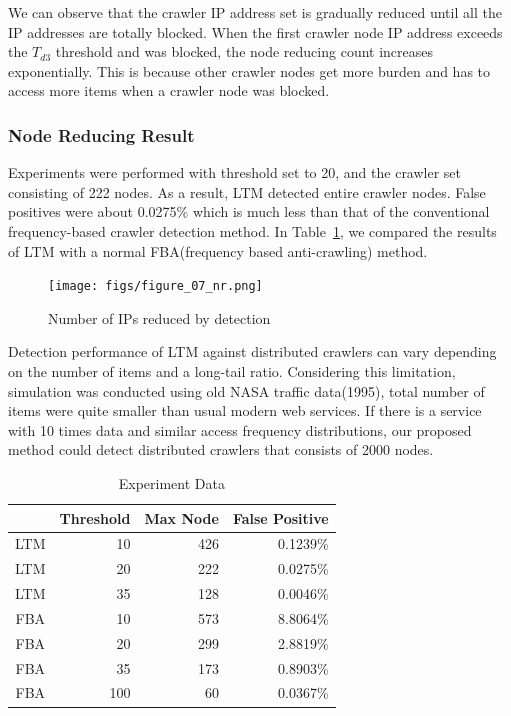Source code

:\documentclass[sigconf,review]{acmart}
\begin{document}
We can observe that the crawler IP address set is gradually reduced until all the IP addresses are totally blocked. When the first crawler node IP address exceeds the $T_{d3}$ threshold and was blocked, the node reducing count increases exponentially. This is because other crawler nodes get more burden and has to access more items when a crawler node was blocked.\newline

\subsubsection{Node Reducing Result}
 
Experiments were performed with threshold set to 20, and the crawler set consisting of 222 nodes. As a result, LTM detected entire crawler nodes. False positives were about 0.0275\% which is much less than that of the conventional frequency-based crawler detection method. In Table~\ref{tab:exp1}, we compared the results of LTM with a normal FBA(frequency based anti-crawling) method.

\begin{figure}[H]
    \centering
    \texttt{[image: figs/figure\_07\_nr.png]}
    \caption{Number of IPs reduced by detection}
    \label{fig:fig7}
\end{figure}

Detection performance of LTM against distributed crawlers can vary depending on the number of items and a long-tail ratio. Considering this limitation, simulation was conducted using old NASA traffic data(1995), total number of items were quite smaller than usual modern web services. If there is a service with 10 times data and similar access frequency distributions, our proposed method could detect distributed crawlers that consists of 2000 nodes.


\begin{table}[H]
  \caption{Experiment Data}
    \begin{tabular}{ c | r | r | r }
    \hline
    & Threshold & Max Node & False Positive \\ \hline
    LTM & 10 & 426 & 0.1239\% \\ 
    LTM & 20 & 222 & 0.0275\% \\ 
    LTM & 35 & 128 & 0.0046\% \\ 
    FBA & 10 & 573 & 8.8064\% \\
    FBA & 20 & 299 & 2.8819\% \\ 
    FBA & 35 & 173 & 0.8903\% \\ 
    FBA & 100 & 60 & 0.0367\% \\ \hline
    \end{tabular}
    \label{tab:exp1}
\end{table}
\end{document}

**DIRECTIONS:** Locate the string "figure" in the listing above and copy every line where it occurs.

**RESPONSE BELOW:**
\begin{figure}[H]
    \texttt{[image: figs/figure\_07\_nr.png]}
\end{figure}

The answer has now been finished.